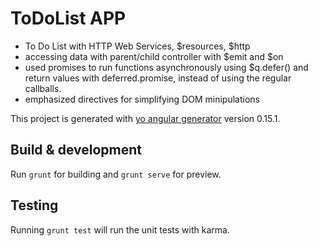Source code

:# ToDoList APP

- To Do List with HTTP Web Services, $resources, $http
- accessing data with parent/child controller with $emit and $on
- used promises to run functions asynchronously using $q.defer() and return values with deferred.promise, instead of using the regular callballs.
- emphasized directives for simplifying DOM minipulations 

This project is generated with [yo angular generator](https://github.com/yeoman/generator-angular)
version 0.15.1.

## Build & development

Run `grunt` for building and `grunt serve` for preview.

## Testing

Running `grunt test` will run the unit tests with karma.
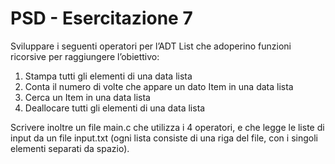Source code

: # PSD - Esercitazione 7

Sviluppare i seguenti operatori per l’ADT List che adoperino funzioni ricorsive per raggiungere l’obiettivo:

1. Stampa tutti gli elementi di una data lista
2. Conta il numero di volte che appare un dato Item in una data lista
3. Cerca un Item in una data lista
4. Deallocare tutti gli elementi di una data lista

Scrivere inoltre un file main.c che utilizza i 4 operatori, e che legge le liste di input da un file input.txt (ogni lista consiste di una riga del file, con i singoli elementi separati da spazio).
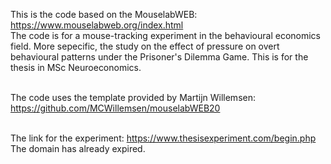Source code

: This is the code based on the MouselabWEB: https://www.mouselabweb.org/index.html<br>
The code is for a mouse-tracking experiment in the behavioural economics field. More sepecific, the study on the effect of pressure on overt behavioural patterns under the Prisoner's Dilemma Game. This is for the thesis in MSc Neuroeconomics. <br><br>

The code uses the template provided by Martijn Willemsen: https://github.com/MCWillemsen/mouselabWEB20<br><br>

The link for the experiment: https://www.thesisexperiment.com/begin.php<br>
The domain has already expired. <br>
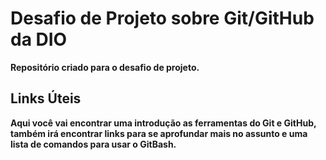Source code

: # Desafio de Projeto sobre Git/GitHub da DIO

**Repositório criado para o desafio de projeto.**


## Links Úteis

**Aqui você vai encontrar uma introdução as ferramentas do Git e GitHub, também irá encontrar links para se aprofundar mais no assunto e uma lista de comandos para usar o GitBash.**



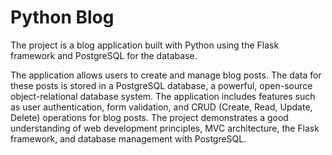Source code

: # Python Blog

The project is a blog application built with Python using the Flask framework and PostgreSQL for the database.

The application allows users to create and manage blog posts. The data for these posts is stored in a PostgreSQL database, a powerful, open-source object-relational database system. The application includes features such as user authentication, form validation, and CRUD (Create, Read, Update, Delete) operations for blog posts. The project demonstrates a good understanding of web development principles, MVC architecture, the Flask framework, and database management with PostgreSQL.
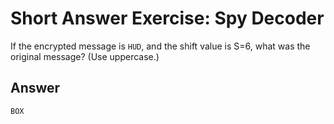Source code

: # Short Answer Exercise: Spy Decoder
If the encrypted message is `HUD`, and the shift value is S=6, what was the original message? (Use uppercase.)
## Answer
    BOX
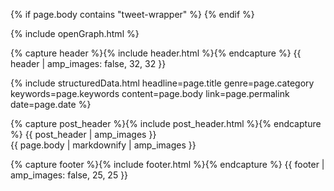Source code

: <!doctype html>
<html amp lang="en">
<head>
  <meta charset="utf-8">
  <title>{{ page.title }}</title>
  <link rel="canonical" href="{{ page.canonical_url | prepend: site.url }}" />
  <meta name="viewport" content="width=device-width,minimum-scale=1,initial-scale=1">
  <link href="https://fonts.googleapis.com/css?family=Khula" rel="stylesheet">
  <style amp-custom>
    {% include syntax.css %}
    {% capture include_to_scssify %}
      {% include main.scss %}
    {% endcapture %}
    {{ include_to_scssify | scssify }}
  </style>
  <style amp-boilerplate>body{-webkit-animation:-amp-start 8s steps(1,end) 0s 1 normal both;-moz-animation:-amp-start 8s steps(1,end) 0s 1 normal both;-ms-animation:-amp-start 8s steps(1,end) 0s 1 normal both;animation:-amp-start 8s steps(1,end) 0s 1 normal both}@-webkit-keyframes -amp-start{from{visibility:hidden}to{visibility:visible}}@-moz-keyframes -amp-start{from{visibility:hidden}to{visibility:visible}}@-ms-keyframes -amp-start{from{visibility:hidden}to{visibility:visible}}@-o-keyframes -amp-start{from{visibility:hidden}to{visibility:visible}}@keyframes -amp-start{from{visibility:hidden}to{visibility:visible}}</style><noscript><style amp-boilerplate>body{-webkit-animation:none;-moz-animation:none;-ms-animation:none;animation:none}</style></noscript>

  {% if page.body contains "tweet-wrapper" %}
    <script async custom-element="amp-twitter" src="https://cdn.ampproject.org/v0/amp-twitter-0.1.js"></script>
  {% endif %}

  <script async custom-element="amp-analytics"
  src="https://cdn.ampproject.org/v0/amp-analytics-0.1.js"></script>
  <script async src="https://cdn.ampproject.org/v0.js"></script>

  <link rel="shortcut icon" href="/favicon.ico" />

  {% include openGraph.html %}
</head>
<body>

<amp-analytics type="googleanalytics" id="amp-analytics-pageview">
  <script type="application/json">
  {
    "vars": {
      "account": "{{site.amp_googleanalytics_id}}"
    },
    "triggers": {
      "trackPageview": {
        "on": "visible",
        "request": "pageview"
      }
    }
  }
  </script>
</amp-analytics>

<amp-analytics type="googleanalytics" id="amp-analytics-tweet-share">
<script type="application/json">
{
  "vars": {
    "account": "{{site.amp_googleanalytics_id}}"
  },
  "triggers": {
    "trackClickOnTwitterLink" : {
      "on": "click",
      "selector": "#twitter-share-link",
      "request": "social",
      "vars": {
          "socialNetwork": "twitter",
          "socialAction": "tweet",
          "socialTarget": "{{site.url}}{{page.url}}"
      }
    }
  }
}
</script>
</amp-analytics>

<amp-analytics type="googleanalytics" id="amp-analytics-facebook-share">
<script type="application/json">
{
  "vars": {
    "account": "{{site.amp_googleanalytics_id}}"
  },
  "triggers": {
    "trackClickOnFacebookLink" : {
      "on": "click",
      "selector": "#facebook-share-link",
      "request": "social",
      "vars": {
          "socialNetwork": "facebook",
          "socialAction": "share",
          "socialTarget": "{{site.url}}{{page.url}}"
      }
    }
  }
}
</script>
</amp-analytics>

  {% capture header %}{% include header.html %}{% endcapture %}
  {{ header | amp_images: false, 32, 32 }}
<div class="main">

{% 
    include structuredData.html 
    headline=page.title
    genre=page.category
    keywords=page.keywords
    content=page.body
    link=page.permalink
    date=page.date
  %}
   
  <article>
  {% capture post_header %}{% include post_header.html %}{% endcapture %}
  {{ post_header | amp_images }}
      <div class="post">
      {{ page.body | markdownify | amp_images }} 
    </div>
  </article> 

  </div>

  {% capture footer %}{% include footer.html %}{% endcapture %}
{{ footer | amp_images: false, 25, 25 }}
</body>
</html>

TASK REQUIREMENTS –
Transcribe the listing above verbatim. Omit the pictures.

RESPONSE TO THE TASK –
Source code

:# ToDoList APP

- To Do List with HTTP Web Services, $resources, $http
- accessing data with parent/child controller with $emit and $on
- used promises to run functions asynchronously using $q.defer() and return values with deferred.promise, instead of using the regular callballs.
- emphasized directives for simplifying DOM minipulations 

This project is generated with [yo angular generator](https://github.com/yeoman/generator-angular)
version 0.15.1.

## Build & development

Run `grunt` for building and `grunt serve` for preview.

## Testing

Running `grunt test` will run the unit tests with karma.
Source code

: # PSD - Esercitazione 7

Sviluppare i seguenti operatori per l’ADT List che adoperino funzioni ricorsive per raggiungere l’obiettivo:

1. Stampa tutti gli elementi di una data lista
2. Conta il numero di volte che appare un dato Item in una data lista
3. Cerca un Item in una data lista
4. Deallocare tutti gli elementi di una data lista

Scrivere inoltre un file main.c che utilizza i 4 operatori, e che legge le liste di input da un file input.txt (ogni lista consiste di una riga del file, con i singoli elementi separati da spazio).
Source code

: This is the code based on the MouselabWEB: https://www.mouselabweb.org/index.html<br>
The code is for a mouse-tracking experiment in the behavioural economics field. More sepecific, the study on the effect of pressure on overt behavioural patterns under the Prisoner's Dilemma Game. This is for the thesis in MSc Neuroeconomics. <br><br>

The code uses the template provided by Martijn Willemsen: https://github.com/MCWillemsen/mouselabWEB20<br><br>

The link for the experiment: https://www.thesisexperiment.com/begin.php<br>
The domain has already expired. <br>
Source code

: # Desafio de Projeto sobre Git/GitHub da DIO

**Repositório criado para o desafio de projeto.**


## Links Úteis

**Aqui você vai encontrar uma introdução as ferramentas do Git e GitHub, também irá encontrar links para se aprofundar mais no assunto e uma lista de comandos para usar o GitBash.**



Source code

: # Python Blog

The project is a blog application built with Python using the Flask framework and PostgreSQL for the database.

The application allows users to create and manage blog posts. The data for these posts is stored in a PostgreSQL database, a powerful, open-source object-relational database system. The application includes features such as user authentication, form validation, and CRUD (Create, Read, Update, Delete) operations for blog posts. The project demonstrates a good understanding of web development principles, MVC architecture, the Flask framework, and database management with PostgreSQL.
Source code

: # Short Answer Exercise: Spy Decoder
If the encrypted message is `HUD`, and the shift value is S=6, what was the original message? (Use uppercase.)
## Answer
    BOX
Source code

: <!doctype html>
<html amp lang="en">
<head>
  <meta charset="utf-8">
  <title>{{ page.title }}</title>
  <link rel="canonical" href="{{ page.canonical_url | prepend: site.url }}" />
  <meta name="viewport" content="width=device-width,minimum-scale=1,initial-scale=1">
  <link href="https://fonts.googleapis.com/css?family=Khula" rel="stylesheet">
  <style amp-custom>
    {% include syntax.css %}
    {% capture include_to_scssify %}
      {% include main.scss %}
    {% endcapture %}
    {{ include_to_scssify | scssify }}
  </style>
  <style amp-boilerplate>body{-webkit-animation:-amp-start 8s steps(1,end) 0s 1 normal both;-moz-animation:-amp-start 8s steps(1,end) 0s 1 normal both;-ms-animation:-amp-start 8s steps(1,end) 0s 1 normal both;animation:-amp-start 8s steps(1,end) 0s 1 normal both}@-webkit-keyframes -amp-start{from{visibility:hidden}to{visibility:visible}}@-moz-keyframes -amp-start{from{visibility:hidden}to{visibility:visible}}@-ms-keyframes -amp-start{from{visibility:hidden}to{visibility:visible}}@-o-keyframes -amp-start{from{visibility:hidden}to{visibility:visible}}@keyframes -amp-start{from{visibility:hidden}to{visibility:visible}}</style><noscript><style amp-boilerplate>body{-webkit-animation:none;-moz-animation:none;-ms-animation:none;animation:none}</style></noscript>

  {% if page.body contains "tweet-wrapper" %}
    <script async custom-element="amp-twitter" src="https://cdn.ampproject.org/v0/amp-twitter-0.1.js"></script>
  {% endif %}

  <script async custom-element="amp-analytics"
  src="https://cdn.ampproject.org/v0/amp-analytics-0.1.js"></script>
  <script async src="https://cdn.ampproject.org/v0.js"></script>

  <link rel="shortcut icon" href="/favicon.ico" />

  {% include openGraph.html %}
</head>
<body>

<amp-analytics type="googleanalytics" id="amp-analytics-pageview">
  <script type="application/json">
  {
    "vars": {
      "account": "{{site.amp_googleanalytics_id}}"
    },
    "triggers": {
      "trackPageview": {
        "on": "visible",
        "request": "pageview"
      }
    }
  }
  </script>
</amp-analytics>

<amp-analytics type="googleanalytics" id="amp-analytics-tweet-share">
<script type="application/json">
{
  "vars": {
    "account": "{{site.amp_googleanalytics_id}}"
  },
  "triggers": {
    "trackClickOnTwitterLink" : {
      "on": "click",
      "selector": "#twitter-share-link",
      "request": "social",
      "vars": {
          "socialNetwork": "twitter",
          "socialAction": "tweet",
          "socialTarget": "{{site.url}}{{page.url}}"
      }
    }
  }
}
</script>
</amp-analytics>

<amp-analytics type="googleanalytics" id="amp-analytics-facebook-share">
<script type="application/json">
{
  "vars": {
    "account": "{{site.amp_googleanalytics_id}}"
  },
  "triggers": {
    "trackClickOnFacebookLink" : {
      "on": "click",
      "selector": "#facebook-share-link",
      "request": "social",
      "vars": {
          "socialNetwork": "facebook",
          "socialAction": "share",
          "socialTarget": "{{site.url}}{{page.url}}"
      }
    }
  }
}
</script>
</amp-analytics>

  {% capture header %}{% include header.html %}{% endcapture %}
  {{ header | amp_images: false, 32, 32 }}
<div class="main">

{% 
    include structuredData.html 
    headline=page.title
    genre=page.category
    keywords=page.keywords
    content=page.body
    link=page.permalink
    date=page.date
  %}
   
  <article>
  {% capture post_header %}{% include post_header.html %}{% endcapture %}
  {{ post_header | amp_images }}
      <div class="post">
      {{ page.body | markdownify | amp_images }} 
    </div>
  </article> 

  </div>

  {% capture footer %}{% include footer.html %}{% endcapture %}
{{ footer | amp_images: false, 25, 25 }}
</body>
</html>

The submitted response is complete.